Keywords: Cardiac magnetic resonance imaging, Feature tracking, Mapping, COVID-19

Abbreviations: CMR, Cardiac-magnetic-resonance-imaging; COVID-19, coronavirus disease-2019; CRP, C-reactive-protein; CS, circumferential-strain; ECG, electrocardiogram; ECV, extracellular-volume; EGE, early-gadolinium-enhancement; FT, feature-tracking; ICU, intensive-care-unit; IQR, interquartile-range; IR, inversion-recovery; LAX, long-axis-view; LGE, late-gadolinium-enhancement; LS, longitudinal-strain; LV, left-ventricle; LVEDV, LV end-diastolic-volume; LVEF, LV-Ejection-fraction; LVESV, LV-end-systolic-volume; MERS-CoV, Middle-East-respiratory-syndrome-coronavirus; PCR, polymerase-chain-reaction; ROI, region-of-interest; RS, radial-strain; RV, right-ventricle; RVEDV, end-diastolic-volume; RVEF, RV-ejection-fraction; RVESV, RV-end-systolic-volume; SARS-CoV-2, severe-acute-respiratory-syndrome-coronavirus-2; SAX, short-axis-view; SCLS, systemic-capillary-leak-syndrome; SD, standard-deviation; SIRS, systemic-inflammatory-response-syndrome; SSFP, steady-state-free-precession; STIR, short-tau-inversion-recovery; TTE, transthoracic-echocardiography; TR, repetition-time

Abstract

Background

Post-COVID-19 patients may incur myocardial involvement secondary to systemic inflammation. Our aim was to detect possible oedema/diffuse fibrosis using cardiac magnetic resonance imaging (CMR) mapping and to study myocardial deformation of the left ventricle (LV) using feature tracking (FT).

Methods

Prospective analysis of consecutively recruited post-COVID-19 patients undergoing CMR. T1 and T2 mapping sequences were acquired and FT analysis was performed using 2D steady-state free precession cine sequences.
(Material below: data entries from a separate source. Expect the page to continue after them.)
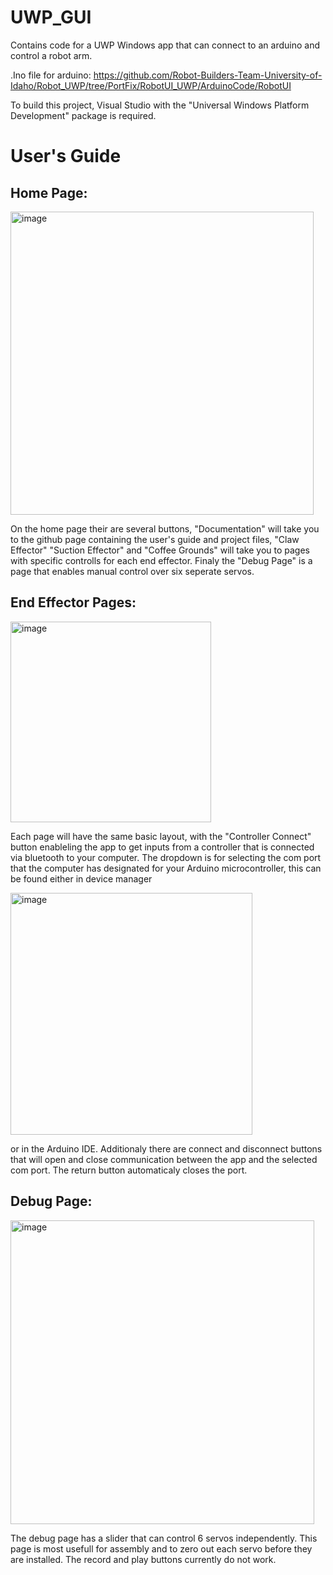 # UWP_GUI

Contains code for a UWP Windows app that can connect to an arduino and control a robot arm.

.Ino file for arduino: https://github.com/Robot-Builders-Team-University-of-Idaho/Robot_UWP/tree/PortFix/RobotUI_UWP/ArduinoCode/RobotUI

To build this project, Visual Studio with the "Universal Windows Platform Development" package is required.

# User's Guide

## Home Page:
<img width="485" alt="image" src="https://user-images.githubusercontent.com/78044374/234441615-b5fbc13b-8cf0-4e0d-96be-eb892c57fdf3.png">

On the home page their are several buttons, "Documentation" will take you to the github page containing the user's guide and project files, "Claw Effector" "Suction Effector" and "Coffee Grounds" will take you to pages with specific controlls for each end effector. Finaly the "Debug Page" is a page that enables manual control over six seperate servos.


## End Effector Pages:
<img width="321" alt="image" src="https://user-images.githubusercontent.com/78044374/234443717-0207e44f-c042-4c98-8ede-78f0847aa128.png">

Each page will have the same basic layout, with the "Controller Connect" button enableling the app to get inputs from a controller that is connected via bluetooth to your computer. The dropdown is for selecting the com port that the computer has designated for your Arduino microcontroller, this can be found either in device manager

<img width="387" alt="image" src="https://user-images.githubusercontent.com/78044374/234442760-902201de-159a-4a95-a61d-86fc0f394e09.png">

or in the Arduino IDE. Additionaly there are connect and disconnect buttons that will open and close communication between the app and the selected com port. The return button automaticaly closes the port.


## Debug Page:
<img width="486" alt="image" src="https://user-images.githubusercontent.com/78044374/234443045-d59738cd-8149-4d1e-8a3c-03847bbfef4c.png">

The debug page has a slider that can control 6 servos independently. This page is most usefull for assembly and to zero out each servo before they are installed. The record and play buttons currently do not work.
Statistical significance was set to p < 0.05.

Results

Included were 57 post-COVID-19 patients and 20 healthy controls, mean age 59 ± 15 years, men 80.7%. The most frequent risk factors were hypertension (33.3%) and dyslipidaemia (36.8%). The contact-to-CMR interval was 81 ± 27 days. LV ejection fraction (LVEF) was 61 ± 10%. Late gadolinium enhancement (LGE) was evident in 26.3% of patients (19.3%, non-ischaemic). T2 mapping values (suggestive of oedema) were higher in the study patients than in the controls (50.9 ± 4.3 ms vs 48 ± 1.9 ms, p < 0.01). No between-group differences were observed for native T1 nor for circumferential strain (CS) or radial strain (RS) values (18.6 ± 3.3% vs 19.2 ± 2.1% (p = 0.52) and 32.3 ± 8.1% vs 33.6 ± 7.1% (p = 0.9), respectively). A sub-group analysis for the contact-to-CMR interval (<8 weeks vs ≥ 8 weeks) showed that FT-CS (15.6 ± 2.2% vs 18.9 ± 2.6%, p < 0.01) and FT-RS (24.9 ± 5.8 vs 33.5 ± 7.2%, p < 0.01) values were lower for the shorter interval.

Conclusions

Post-COVID-19 patients compared to heathy controls had raised T2 values (related to oedema), but similar native T1, FT-CS and FT-RS values. FT-CS and FT-RS values were lower in post-COVID-19 patients undergoing CMR after < 8 weeks compared to ≥ 8 weeks.

1. Introduction

The World Health Organization confirmed, as of 25 May 2021, 166,352,007 cases and 3,449,189 deaths worldwide from severe acute respiratory syndrome coronavirus 2 (SARS-CoV-2), the pathogen responsible for coronavirus disease 2019 (COVID-19) [1]. People at cardiovascular risk are estimated to have around 15% greater probability of a fatal outcome [2], [3], [4], while mortality in patients with COVID-19 and cardiovascular disease is five times higher than in patients without heart disease [5].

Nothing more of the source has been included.